The British Liver Trust is calling for urgent action as figures in their new report, ‘The Alarming Rise of Liver Disease in the UK’, reveal that patients diagnosed with liver disease as an emergency presentation will be dead within a year.

Liver disease is the third leading causes of premature death in England and is the biggest cause of death for people aged between 35 and 49. 

“It is completely unacceptable that more isn’t being done to address the liver disease epidemic we are facing in the UK,” said Pamela Healy, chief executive, British Liver Trust. “This ‘silent killer’ is leading to the premature deaths of thousands of men and women every year.”

Liver problems develop with no obvious initial symptoms but if caught early, the disease can be reversed through lifestyle changes. More than three-quarters of people with cirrhosis (scarring) of the liver only find out when admitted to Accident and Emergency.

“To address this issue, we need the government to support us in improving early diagnosis and tackling prevention,” said Healy. “Helping people understand how to reduce their risk of liver damage is vital to change outcomes. Although the liver is remarkably resilient, if left too late damage is often irreversible and lead to liver failure.”

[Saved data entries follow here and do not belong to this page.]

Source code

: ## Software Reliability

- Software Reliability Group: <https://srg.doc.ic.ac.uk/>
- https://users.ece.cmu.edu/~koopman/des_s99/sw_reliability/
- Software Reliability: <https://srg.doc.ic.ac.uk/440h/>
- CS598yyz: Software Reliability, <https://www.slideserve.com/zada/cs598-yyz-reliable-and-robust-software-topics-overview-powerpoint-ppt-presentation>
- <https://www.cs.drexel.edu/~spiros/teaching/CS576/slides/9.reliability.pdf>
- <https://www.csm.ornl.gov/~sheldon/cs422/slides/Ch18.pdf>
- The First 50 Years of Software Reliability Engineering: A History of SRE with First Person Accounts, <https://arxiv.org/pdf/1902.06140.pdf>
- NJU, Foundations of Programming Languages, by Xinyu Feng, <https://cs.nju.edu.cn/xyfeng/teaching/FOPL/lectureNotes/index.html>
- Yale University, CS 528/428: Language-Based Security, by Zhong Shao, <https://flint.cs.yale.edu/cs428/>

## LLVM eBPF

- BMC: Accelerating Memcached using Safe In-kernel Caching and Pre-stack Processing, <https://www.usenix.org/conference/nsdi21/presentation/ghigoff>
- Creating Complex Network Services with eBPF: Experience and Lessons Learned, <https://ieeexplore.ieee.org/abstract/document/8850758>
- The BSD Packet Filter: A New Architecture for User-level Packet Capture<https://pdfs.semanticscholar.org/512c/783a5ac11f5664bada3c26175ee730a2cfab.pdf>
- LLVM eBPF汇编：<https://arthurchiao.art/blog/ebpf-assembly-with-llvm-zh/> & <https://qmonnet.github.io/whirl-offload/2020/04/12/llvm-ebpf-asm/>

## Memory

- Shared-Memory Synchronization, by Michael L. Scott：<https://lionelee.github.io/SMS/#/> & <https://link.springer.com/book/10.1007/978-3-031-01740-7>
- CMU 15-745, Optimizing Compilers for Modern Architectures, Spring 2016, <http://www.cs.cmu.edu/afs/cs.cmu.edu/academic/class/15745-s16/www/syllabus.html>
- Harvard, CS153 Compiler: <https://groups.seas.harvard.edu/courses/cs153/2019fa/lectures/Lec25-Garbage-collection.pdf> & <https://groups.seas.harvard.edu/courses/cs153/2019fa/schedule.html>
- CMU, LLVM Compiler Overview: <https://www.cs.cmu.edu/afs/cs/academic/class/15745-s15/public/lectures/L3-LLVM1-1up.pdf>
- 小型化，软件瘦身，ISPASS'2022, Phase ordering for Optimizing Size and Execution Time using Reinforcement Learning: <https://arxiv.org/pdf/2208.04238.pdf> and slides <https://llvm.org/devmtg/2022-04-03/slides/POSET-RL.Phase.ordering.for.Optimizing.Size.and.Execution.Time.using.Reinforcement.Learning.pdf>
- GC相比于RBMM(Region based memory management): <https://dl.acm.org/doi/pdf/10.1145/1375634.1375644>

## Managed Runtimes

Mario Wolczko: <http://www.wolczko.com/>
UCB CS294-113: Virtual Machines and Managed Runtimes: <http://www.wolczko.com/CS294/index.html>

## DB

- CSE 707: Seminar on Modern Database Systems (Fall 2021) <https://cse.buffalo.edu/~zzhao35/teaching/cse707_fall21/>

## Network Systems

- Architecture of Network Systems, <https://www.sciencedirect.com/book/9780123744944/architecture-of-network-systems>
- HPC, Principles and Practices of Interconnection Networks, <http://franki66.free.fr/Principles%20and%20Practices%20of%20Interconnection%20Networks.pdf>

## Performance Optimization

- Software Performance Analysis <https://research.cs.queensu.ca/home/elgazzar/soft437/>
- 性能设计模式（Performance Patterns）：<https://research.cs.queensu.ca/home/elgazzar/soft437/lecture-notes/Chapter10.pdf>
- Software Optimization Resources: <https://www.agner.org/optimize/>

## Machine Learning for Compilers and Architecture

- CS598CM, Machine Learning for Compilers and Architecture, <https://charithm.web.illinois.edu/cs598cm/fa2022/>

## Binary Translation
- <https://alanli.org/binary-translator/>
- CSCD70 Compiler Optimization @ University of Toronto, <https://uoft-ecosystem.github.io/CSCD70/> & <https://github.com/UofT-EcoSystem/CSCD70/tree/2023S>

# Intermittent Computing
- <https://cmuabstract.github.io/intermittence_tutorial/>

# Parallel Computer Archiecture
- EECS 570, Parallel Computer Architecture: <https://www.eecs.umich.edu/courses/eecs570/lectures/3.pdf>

The increase in deaths from liver disease is in stark contrast to other serious conditions, such as heart disease and many other cancers where the numbers of deaths have remained stable or decreased over recent years. “A lack of awareness together with the stigma that surrounds it means that liver disease is consistently overlooked and underfunded,” said Professor Steve Ryder, medical advisor to the Trust and consultant physician at Nottingham University Hospital NHS Trust.